Partitioned array imprecision with int annotations in interactive

[sim642]

I just merged master into interactive and now there are two failures due to the combination of partitioned arrays and int annotations:

Expected assert, but registered unknown on 22_01-simple_array:51
    assert(a[0] == 0);
Expected assert, but registered unknown on 22_01-simple_array:52
    assert(a[7] == 0);
Expected assert, but registered unknown on 22_01-simple_array:53
    assert(a[41] == 0);
Expected assert, but registered unknown on 22_01-simple_array:107
    assert(b[0] == 0);
Expected assert, but registered unknown on 22_01-simple_array:108
    assert(b[41] == 0);
42/08 annotated-precision/22_01-simple_array failed!

Expected assert, but registered unknown on 23_01-simple_array:49
    assert(a[0] == 0);
Expected assert, but registered unknown on 23_01-simple_array:50
    assert(a[7] == 0);
Expected assert, but registered unknown on 23_01-simple_array:51
    assert(a[41] == 0);
Expected assert, but registered unknown on 23_01-simple_array:105
    assert(b[0] == 0);
Expected assert, but registered unknown on 23_01-simple_array:106
    assert(b[41] == 0);
42/15 annotated-precision/23_01-simple_array failed!

2 tests failed: ["42/08 22_01-simple_array", "42/15 23_01-simple_array"]

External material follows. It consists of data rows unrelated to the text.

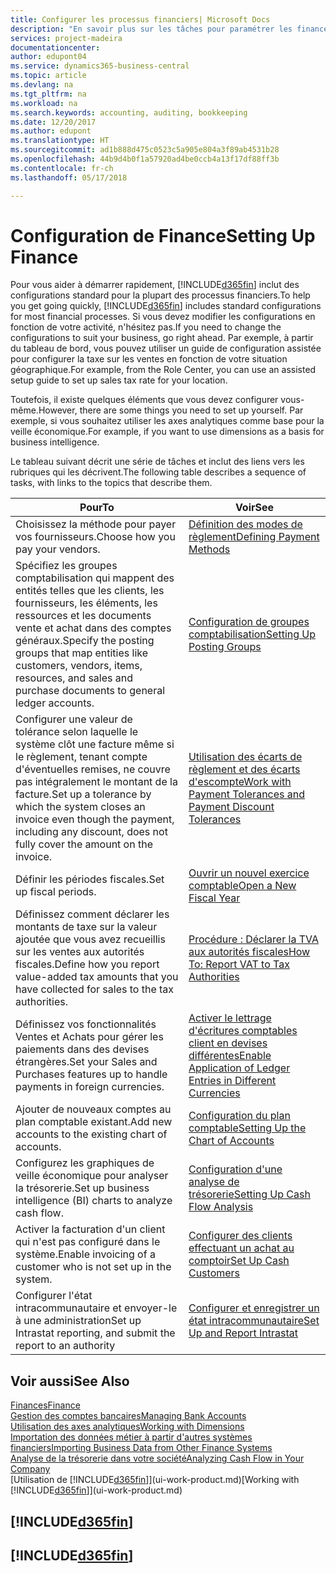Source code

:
 ```yaml
---
title: Configurer les processus financiers| Microsoft Docs
description: "En savoir plus sur les tâches pour paramétrer les finances de votre société afin de les adapter à votre comptabilité ou vos audits."
services: project-madeira
documentationcenter: 
author: edupont04
ms.service: dynamics365-business-central
ms.topic: article
ms.devlang: na
ms.tgt_pltfrm: na
ms.workload: na
ms.search.keywords: accounting, auditing, bookkeeping
ms.date: 12/20/2017
ms.author: edupont
ms.translationtype: HT
ms.sourcegitcommit: ad1b888d475c0523c5a905e804a3f89ab4531b28
ms.openlocfilehash: 44b9d4b0f1a57920ad4be0ccb4a13f17df88ff3b
ms.contentlocale: fr-ch
ms.lasthandoff: 05/17/2018

---
```

# <a name="setting-up-finance"></a><span data-ttu-id="f542f-103">Configuration de Finance</span><span class="sxs-lookup"><span data-stu-id="f542f-103">Setting Up Finance</span></span>
<span data-ttu-id="f542f-104">Pour vous aider à démarrer rapidement, [!INCLUDE[d365fin](includes/d365fin_md.md)] inclut des configurations standard pour la plupart des processus financiers.</span><span class="sxs-lookup"><span data-stu-id="f542f-104">To help you get going quickly, [!INCLUDE[d365fin](includes/d365fin_md.md)] includes standard configurations for most financial processes.</span></span> <span data-ttu-id="f542f-105">Si vous devez modifier les configurations en fonction de votre activité, n'hésitez pas.</span><span class="sxs-lookup"><span data-stu-id="f542f-105">If you need to change the configurations to suit your business, go right ahead.</span></span> <span data-ttu-id="f542f-106">Par exemple, à partir du tableau de bord, vous pouvez utiliser un guide de configuration assistée pour configurer la taxe sur les ventes en fonction de votre situation géographique.</span><span class="sxs-lookup"><span data-stu-id="f542f-106">For example, from the Role Center, you can use an assisted setup guide to set up sales tax rate for your location.</span></span>  

<span data-ttu-id="f542f-107">Toutefois, il existe quelques éléments que vous devez configurer vous-même.</span><span class="sxs-lookup"><span data-stu-id="f542f-107">However, there are some things you need to set up yourself.</span></span> <span data-ttu-id="f542f-108">Par exemple, si vous souhaitez utiliser les axes analytiques comme base pour la veille économique.</span><span class="sxs-lookup"><span data-stu-id="f542f-108">For example, if you want to use dimensions as a basis for business intelligence.</span></span>  

<span data-ttu-id="f542f-109">Le tableau suivant décrit une série de tâches et inclut des liens vers les rubriques qui les décrivent.</span><span class="sxs-lookup"><span data-stu-id="f542f-109">The following table describes a sequence of tasks, with links to the topics that describe them.</span></span>

| <span data-ttu-id="f542f-110">Pour</span><span class="sxs-lookup"><span data-stu-id="f542f-110">To</span></span> | <span data-ttu-id="f542f-111">Voir</span><span class="sxs-lookup"><span data-stu-id="f542f-111">See</span></span> |
| --- | --- |
| <span data-ttu-id="f542f-112">Choisissez la méthode pour payer vos fournisseurs.</span><span class="sxs-lookup"><span data-stu-id="f542f-112">Choose how you pay your vendors.</span></span> |[<span data-ttu-id="f542f-113">Définition des modes de règlement</span><span class="sxs-lookup"><span data-stu-id="f542f-113">Defining Payment Methods</span></span>](finance-payment-methods.md) |
| <span data-ttu-id="f542f-114">Spécifiez les groupes comptabilisation qui mappent des entités telles que les clients, les fournisseurs, les éléments, les ressources et les documents vente et achat dans des comptes généraux.</span><span class="sxs-lookup"><span data-stu-id="f542f-114">Specify the posting groups that map entities like customers, vendors, items, resources, and sales and purchase documents to general ledger accounts.</span></span> |[<span data-ttu-id="f542f-115">Configuration de groupes comptabilisation</span><span class="sxs-lookup"><span data-stu-id="f542f-115">Setting Up Posting Groups</span></span>](finance-posting-groups.md)|
|<span data-ttu-id="f542f-116">Configurer une valeur de tolérance selon laquelle le système clôt une facture même si le règlement, tenant compte d'éventuelles remises, ne couvre pas intégralement le montant de la facture.</span><span class="sxs-lookup"><span data-stu-id="f542f-116">Set up a tolerance by which the system closes an invoice even though the payment, including any discount, does not fully cover the amount on the invoice.</span></span>|[<span data-ttu-id="f542f-117">Utilisation des écarts de règlement et des écarts d'escompte</span><span class="sxs-lookup"><span data-stu-id="f542f-117">Work with Payment Tolerances and Payment Discount Tolerances</span></span>](finance-payment-tolerance-and-payment-discount-tolerance.md)|
| <span data-ttu-id="f542f-118">Définir les périodes fiscales.</span><span class="sxs-lookup"><span data-stu-id="f542f-118">Set up fiscal periods.</span></span> |[<span data-ttu-id="f542f-119">Ouvrir un nouvel exercice comptable</span><span class="sxs-lookup"><span data-stu-id="f542f-119">Open a New Fiscal Year</span></span>](finance-how-open-new-fiscal-year.md) |
| <span data-ttu-id="f542f-120">Définissez comment déclarer les montants de taxe sur la valeur ajoutée que vous avez recueillis sur les ventes aux autorités fiscales.</span><span class="sxs-lookup"><span data-stu-id="f542f-120">Define how you report value-added tax amounts that you have collected for sales to the tax authorities.</span></span> |[<span data-ttu-id="f542f-121">Procédure : Déclarer la TVA aux autorités fiscales</span><span class="sxs-lookup"><span data-stu-id="f542f-121">How To: Report VAT to Tax Authorities</span></span>](finance-how-report-vat.md)|
| <span data-ttu-id="f542f-122">Définissez vos fonctionnalités Ventes et Achats pour gérer les paiements dans des devises étrangères.</span><span class="sxs-lookup"><span data-stu-id="f542f-122">Set your Sales and Purchases features up to handle payments in foreign currencies.</span></span>|[<span data-ttu-id="f542f-123">Activer le lettrage d'écritures comptables client en devises différentes</span><span class="sxs-lookup"><span data-stu-id="f542f-123">Enable Application of Ledger Entries in Different Currencies</span></span>](finance-how-enable-application-ledger-entries-different-currencies.md)
| <span data-ttu-id="f542f-124">Ajouter de nouveaux comptes au plan comptable existant.</span><span class="sxs-lookup"><span data-stu-id="f542f-124">Add new accounts to the existing chart of accounts.</span></span> |[<span data-ttu-id="f542f-125">Configuration du plan comptable</span><span class="sxs-lookup"><span data-stu-id="f542f-125">Setting Up the Chart of Accounts</span></span>](finance-setup-chart-accounts.md) |
| <span data-ttu-id="f542f-126">Configurez les graphiques de veille économique pour analyser la trésorerie.</span><span class="sxs-lookup"><span data-stu-id="f542f-126">Set up business intelligence (BI) charts to analyze cash flow.</span></span> |[<span data-ttu-id="f542f-127">Configuration d'une analyse de trésorerie</span><span class="sxs-lookup"><span data-stu-id="f542f-127">Setting Up Cash Flow Analysis</span></span>](finance-setup-cash-flow-analyses.md) |
|<span data-ttu-id="f542f-128">Activer la facturation d'un client qui n'est pas configuré dans le système.</span><span class="sxs-lookup"><span data-stu-id="f542f-128">Enable invoicing of a customer who is not set up in the system.</span></span>|[<span data-ttu-id="f542f-129">Configurer des clients effectuant un achat au comptoir</span><span class="sxs-lookup"><span data-stu-id="f542f-129">Set Up Cash Customers</span></span>](finance-how-to-set-up-cash-customers.md)|
| <span data-ttu-id="f542f-130">Configurer l'état intracommunautaire et envoyer-le à une administration</span><span class="sxs-lookup"><span data-stu-id="f542f-130">Set up Intrastat reporting, and submit the report to an authority</span></span> | [<span data-ttu-id="f542f-131">Configurer et enregistrer un état intracommunautaire</span><span class="sxs-lookup"><span data-stu-id="f542f-131">Set Up and Report Intrastat</span></span>](finance-how-setup-report-intrastat.md)|

## <a name="see-also"></a><span data-ttu-id="f542f-132">Voir aussi</span><span class="sxs-lookup"><span data-stu-id="f542f-132">See Also</span></span>
[<span data-ttu-id="f542f-133">Finances</span><span class="sxs-lookup"><span data-stu-id="f542f-133">Finance</span></span>](finance.md)  
[<span data-ttu-id="f542f-134">Gestion des comptes bancaires</span><span class="sxs-lookup"><span data-stu-id="f542f-134">Managing Bank Accounts</span></span>](bank-manage-bank-accounts.md)  
[<span data-ttu-id="f542f-135">Utilisation des axes analytiques</span><span class="sxs-lookup"><span data-stu-id="f542f-135">Working with Dimensions</span></span>](finance-dimensions.md)  
[<span data-ttu-id="f542f-136">Importation des données métier à partir d'autres systèmes financiers</span><span class="sxs-lookup"><span data-stu-id="f542f-136">Importing Business Data from Other Finance Systems</span></span>](across-import-data-configuration-packages.md)  
[<span data-ttu-id="f542f-137">Analyse de la trésorerie dans votre société</span><span class="sxs-lookup"><span data-stu-id="f542f-137">Analyzing Cash Flow in Your Company</span></span>](finance-analyze-cash-flow.md)  
<span data-ttu-id="f542f-138">[Utilisation de [!INCLUDE[d365fin](includes/d365fin_md.md)]](ui-work-product.md)</span><span class="sxs-lookup"><span data-stu-id="f542f-138">[Working with [!INCLUDE[d365fin](includes/d365fin_md.md)]](ui-work-product.md)</span></span>  

## [!INCLUDE[d365fin](includes/free_trial_md.md)]  
## [!INCLUDE[d365fin](includes/training_link_md.md)]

Tracing evalint it appears to be that inside join for partitioned arrays, the indexing expression i - 1 is evaluated using the EvalInt query, but because this isn't happening inside any transfer function, the current_loc and current_node aren't set properly and thus the int annotation lookup bases its precision on a location not corresponding to the loop head in that function.

I'm not completely sure why this issue just reveals itself on interactive, but maybe it's due to the hardened current location unsetting using Fun.protect that ensures the resetting even with exceptions. Previously on exception the current location wasn't reset properly so the following join outside of transfer functions might have accidentally happened to use an appropriate location for the tests to still pass, but this definitely shouldn't be relied on.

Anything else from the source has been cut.